▶ Work instruction:
Where the word "utile" appears in a line below, copy the whole line.

[Start of Attachment]

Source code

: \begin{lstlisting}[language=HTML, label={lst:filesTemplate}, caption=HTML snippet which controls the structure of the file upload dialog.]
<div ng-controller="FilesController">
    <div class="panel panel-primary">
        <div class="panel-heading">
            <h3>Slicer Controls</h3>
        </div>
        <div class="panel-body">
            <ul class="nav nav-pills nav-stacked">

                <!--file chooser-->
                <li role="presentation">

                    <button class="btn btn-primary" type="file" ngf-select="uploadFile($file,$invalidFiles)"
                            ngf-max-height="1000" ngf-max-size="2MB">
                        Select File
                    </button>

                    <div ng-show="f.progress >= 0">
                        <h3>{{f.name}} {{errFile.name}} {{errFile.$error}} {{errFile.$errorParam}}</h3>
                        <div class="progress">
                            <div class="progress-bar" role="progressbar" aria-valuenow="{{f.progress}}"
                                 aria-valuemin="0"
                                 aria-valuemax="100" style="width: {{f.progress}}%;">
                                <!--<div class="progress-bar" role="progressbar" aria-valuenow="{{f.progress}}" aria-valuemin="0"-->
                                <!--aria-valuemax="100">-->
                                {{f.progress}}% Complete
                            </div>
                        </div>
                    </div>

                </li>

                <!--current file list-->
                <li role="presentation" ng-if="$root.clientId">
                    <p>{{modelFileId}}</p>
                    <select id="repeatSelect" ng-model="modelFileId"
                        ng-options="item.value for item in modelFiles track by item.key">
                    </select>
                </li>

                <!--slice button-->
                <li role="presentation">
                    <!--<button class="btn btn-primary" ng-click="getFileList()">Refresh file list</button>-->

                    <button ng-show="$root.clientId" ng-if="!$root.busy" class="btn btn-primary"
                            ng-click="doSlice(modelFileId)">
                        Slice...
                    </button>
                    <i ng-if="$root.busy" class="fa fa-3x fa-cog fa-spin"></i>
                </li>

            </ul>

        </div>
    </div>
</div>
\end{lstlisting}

[End of Attachment]
[Start of Attachment]

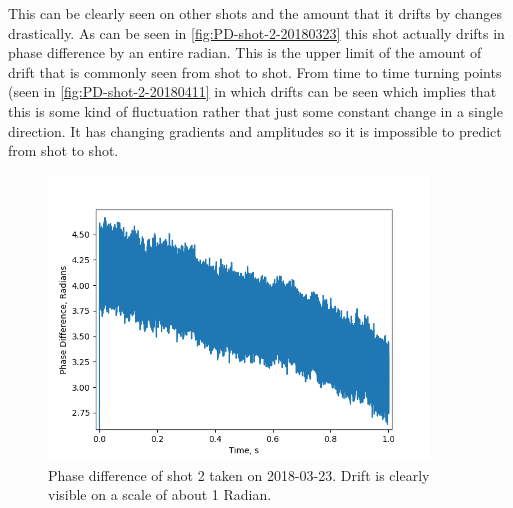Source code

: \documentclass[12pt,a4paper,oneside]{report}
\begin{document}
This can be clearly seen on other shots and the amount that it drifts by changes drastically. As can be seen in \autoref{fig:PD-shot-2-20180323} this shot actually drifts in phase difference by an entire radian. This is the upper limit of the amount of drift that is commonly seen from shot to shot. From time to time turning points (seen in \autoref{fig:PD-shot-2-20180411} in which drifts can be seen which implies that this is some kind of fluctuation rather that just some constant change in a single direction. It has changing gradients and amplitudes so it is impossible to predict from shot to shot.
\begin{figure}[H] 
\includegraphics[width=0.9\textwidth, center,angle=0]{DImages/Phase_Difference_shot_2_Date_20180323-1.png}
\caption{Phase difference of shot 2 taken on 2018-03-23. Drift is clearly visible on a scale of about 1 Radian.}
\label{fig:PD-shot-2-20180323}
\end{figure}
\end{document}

[End of Attachment]
[Start of Attachment]

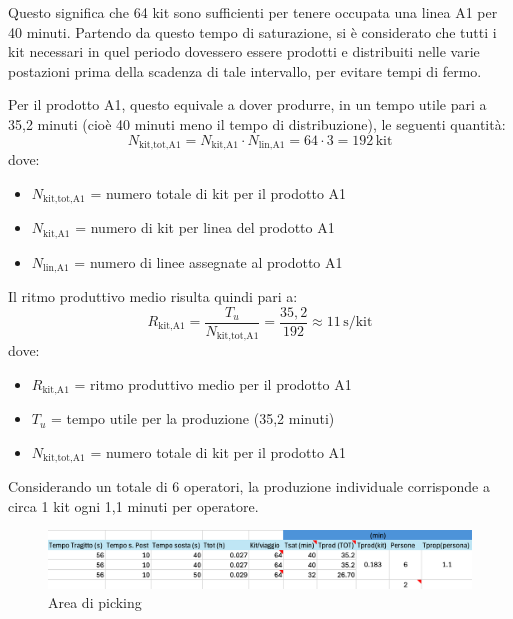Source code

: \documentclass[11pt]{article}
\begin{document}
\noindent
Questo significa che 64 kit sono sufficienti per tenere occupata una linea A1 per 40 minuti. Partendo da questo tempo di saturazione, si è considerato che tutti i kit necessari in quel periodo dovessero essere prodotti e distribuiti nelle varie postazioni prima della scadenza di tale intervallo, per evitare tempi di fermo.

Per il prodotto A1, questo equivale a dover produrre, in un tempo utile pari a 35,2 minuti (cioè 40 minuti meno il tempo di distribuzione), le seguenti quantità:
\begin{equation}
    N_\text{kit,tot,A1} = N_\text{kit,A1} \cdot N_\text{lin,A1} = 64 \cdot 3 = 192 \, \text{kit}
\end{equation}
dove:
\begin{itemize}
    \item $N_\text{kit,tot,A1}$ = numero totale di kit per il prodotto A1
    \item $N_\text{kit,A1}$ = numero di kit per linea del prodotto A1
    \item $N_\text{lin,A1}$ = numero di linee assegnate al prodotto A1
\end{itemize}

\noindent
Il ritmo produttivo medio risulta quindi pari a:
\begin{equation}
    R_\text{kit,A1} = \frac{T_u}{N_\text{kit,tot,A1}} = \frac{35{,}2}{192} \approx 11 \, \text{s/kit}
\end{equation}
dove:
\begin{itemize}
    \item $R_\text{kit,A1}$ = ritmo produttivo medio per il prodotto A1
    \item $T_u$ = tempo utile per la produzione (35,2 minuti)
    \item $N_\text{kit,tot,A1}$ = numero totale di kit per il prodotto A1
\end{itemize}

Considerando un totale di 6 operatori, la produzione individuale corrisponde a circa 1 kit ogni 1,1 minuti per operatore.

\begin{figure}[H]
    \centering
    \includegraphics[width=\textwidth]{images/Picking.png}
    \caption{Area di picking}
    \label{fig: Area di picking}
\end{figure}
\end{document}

[End of Attachment]

▶ Exercise response:
Per il prodotto A1, questo equivale a dover produrre, in un tempo utile pari a 35,2 minuti (cioè 40 minuti meno il tempo di distribuzione), le seguenti quantità:
    \item $T_u$ = tempo utile per la produzione (35,2 minuti)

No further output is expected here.